Formation professonnelle: Bedoui à cœur ouvert

Publié par DK News le 25-02-2014, 18h20 | 34

Le ministère de la formation et de l'enseignement  professionnels et l'Union nationale du personnel de l'Education et de la Formation  (UNPEF) ont convenu de maintenir les portes du "dialogue et de la concertation  entre les deux parties ouvertes, pour débattre des différentes préoccupations  et problèmes des travailleurs du secteur", a affirmé l'UNPEF. 

Les deux parties ont convenu, lundi, lors d'une rencontre avec le ministre  de la formation professionnelle, Nouredine Bedoui, en présence du secrétaire  général national du Syndicat national autonome des personnels de l'administration  publique (SNAPAP) et le président de l'UNPEF de "maintenir les portes du dialogue  et de la concertation constructive ouvertes, en tant que méthode civilisée  pour débattre des différentes préoccupations", selon un communiqué de l'union. 

L'union "a constaté une compréhension, une disposition et une volonté  chez le ministre pour aller de l'avant dans la réforme du secteur à tous les  niveaux et à appliquer des politiques efficaces", souligne le communiqué,  indiquant que l'UNPEF "s'est engagée à présenter une étude thématique exhaustive  sur le secteur et à oeuvrer sérieusement à remédier aux différentes insuffisances  enregistrées". 

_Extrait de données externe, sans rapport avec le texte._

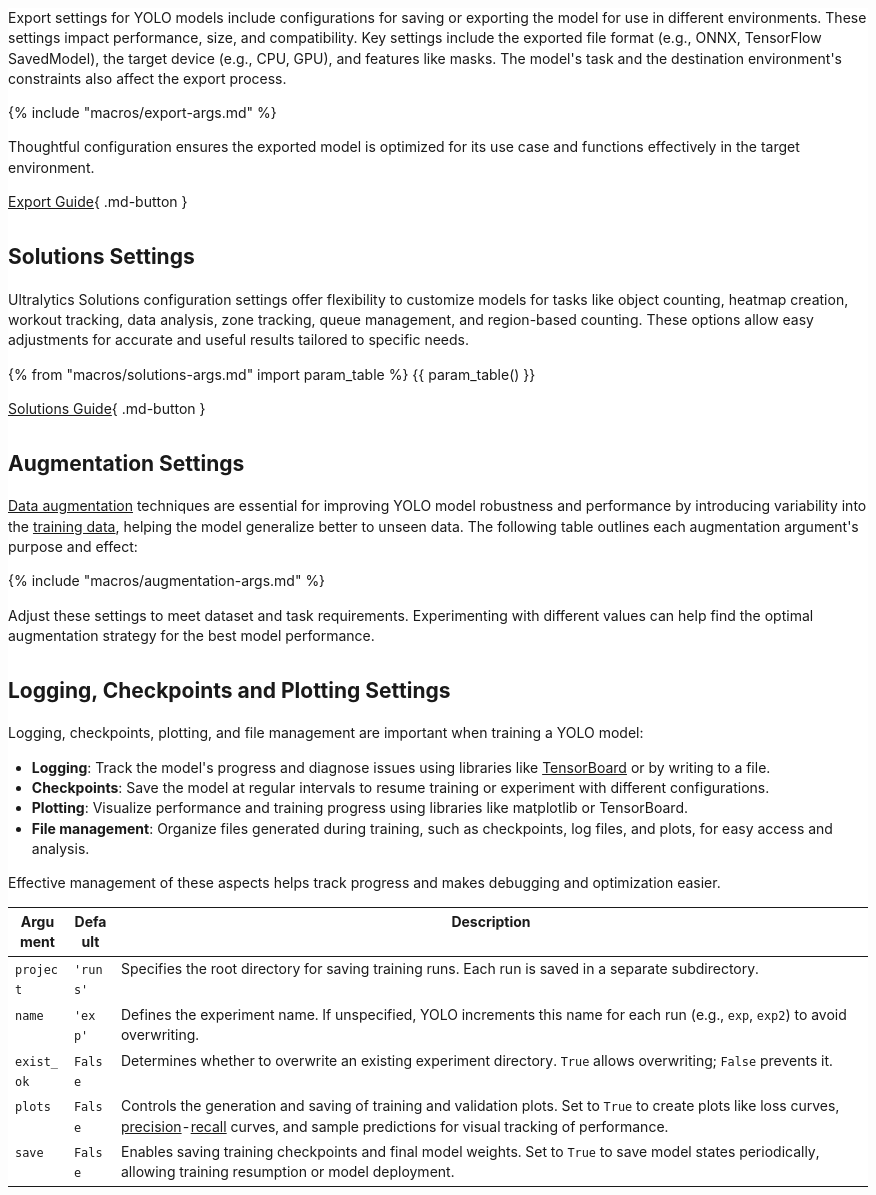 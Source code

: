 Export settings for YOLO models include configurations for saving or exporting the model for use in different environments. These settings impact performance, size, and compatibility. Key settings include the exported file format (e.g., ONNX, TensorFlow SavedModel), the target device (e.g., CPU, GPU), and features like masks. The model's task and the destination environment's constraints also affect the export process.

{% include "macros/export-args.md" %}

Thoughtful configuration ensures the exported model is optimized for its use case and functions effectively in the target environment.

[Export Guide](../modes/export.md){ .md-button }

## Solutions Settings

Ultralytics Solutions configuration settings offer flexibility to customize models for tasks like object counting, heatmap creation, workout tracking, data analysis, zone tracking, queue management, and region-based counting. These options allow easy adjustments for accurate and useful results tailored to specific needs.

{% from "macros/solutions-args.md" import param_table %} {{ param_table() }}

[Solutions Guide](../solutions/index.md){ .md-button }

## Augmentation Settings

[Data augmentation](https://www.ultralytics.com/glossary/data-augmentation) techniques are essential for improving YOLO model robustness and performance by introducing variability into the [training data](https://www.ultralytics.com/glossary/training-data), helping the model generalize better to unseen data. The following table outlines each augmentation argument's purpose and effect:

{% include "macros/augmentation-args.md" %}

Adjust these settings to meet dataset and task requirements. Experimenting with different values can help find the optimal augmentation strategy for the best model performance.

## Logging, Checkpoints and Plotting Settings

Logging, checkpoints, plotting, and file management are important when training a YOLO model:

- **Logging**: Track the model's progress and diagnose issues using libraries like [TensorBoard](https://docs.ultralytics.com/integrations/tensorboard/) or by writing to a file.
- **Checkpoints**: Save the model at regular intervals to resume training or experiment with different configurations.
- **Plotting**: Visualize performance and training progress using libraries like matplotlib or TensorBoard.
- **File management**: Organize files generated during training, such as checkpoints, log files, and plots, for easy access and analysis.

Effective management of these aspects helps track progress and makes debugging and optimization easier.

| Argument   | Default  | Description                                                                                                                                                                                                                                                                                               |
| ---------- | -------- | --------------------------------------------------------------------------------------------------------------------------------------------------------------------------------------------------------------------------------------------------------------------------------------------------------- |
| `project`  | `'runs'` | Specifies the root directory for saving training runs. Each run is saved in a separate subdirectory.                                                                                                                                                                                                      |
| `name`     | `'exp'`  | Defines the experiment name. If unspecified, YOLO increments this name for each run (e.g., `exp`, `exp2`) to avoid overwriting.                                                                                                                                                                           |
| `exist_ok` | `False`  | Determines whether to overwrite an existing experiment directory. `True` allows overwriting; `False` prevents it.                                                                                                                                                                                         |
| `plots`    | `False`  | Controls the generation and saving of training and validation plots. Set to `True` to create plots like loss curves, [precision](https://www.ultralytics.com/glossary/precision)-[recall](https://www.ultralytics.com/glossary/recall) curves, and sample predictions for visual tracking of performance. |
| `save`     | `False`  | Enables saving training checkpoints and final model weights. Set to `True` to save model states periodically, allowing training resumption or model deployment.                                                                                                                                           |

La rencontre a porté sur la nécessité de "relancer la commission interministérielle  de dialogue et de concertation et à étudier les différentes préoccupations soulevées,  notamment la révision du statut particulier des travailleurs du secteur  et des régimes indemnitaires avec le respect de la spécificité du secteur",  a-t-on précisé de même source. 

La rencontre s'est axée, en outre, sur "une analyse de la situation  du secteur, notamment les aspects pédagogiques, les structures de base, l'encadrement  et l'amélioration des conditions socioprofessionnelles, dont la promotion  des différents corps, le traitement des dysfonctionnements enregistrés dans  les statuts particuliers pour relancer un secteur sensible et stratégique, en  soulignant la nécessité de former la main d'oeuvre qualifiée". 

Il a également été question de souligner "la nécessité de remédier  aux différentes entraves auxquelles font face les cadres syndicaux et les adhérents  à tous les niveaux et dans plusieurs wilayas, où sont relevés des dépassements  graves portant atteinte à la liberté d'exercice de l'action syndicale consacrée  par la constitution".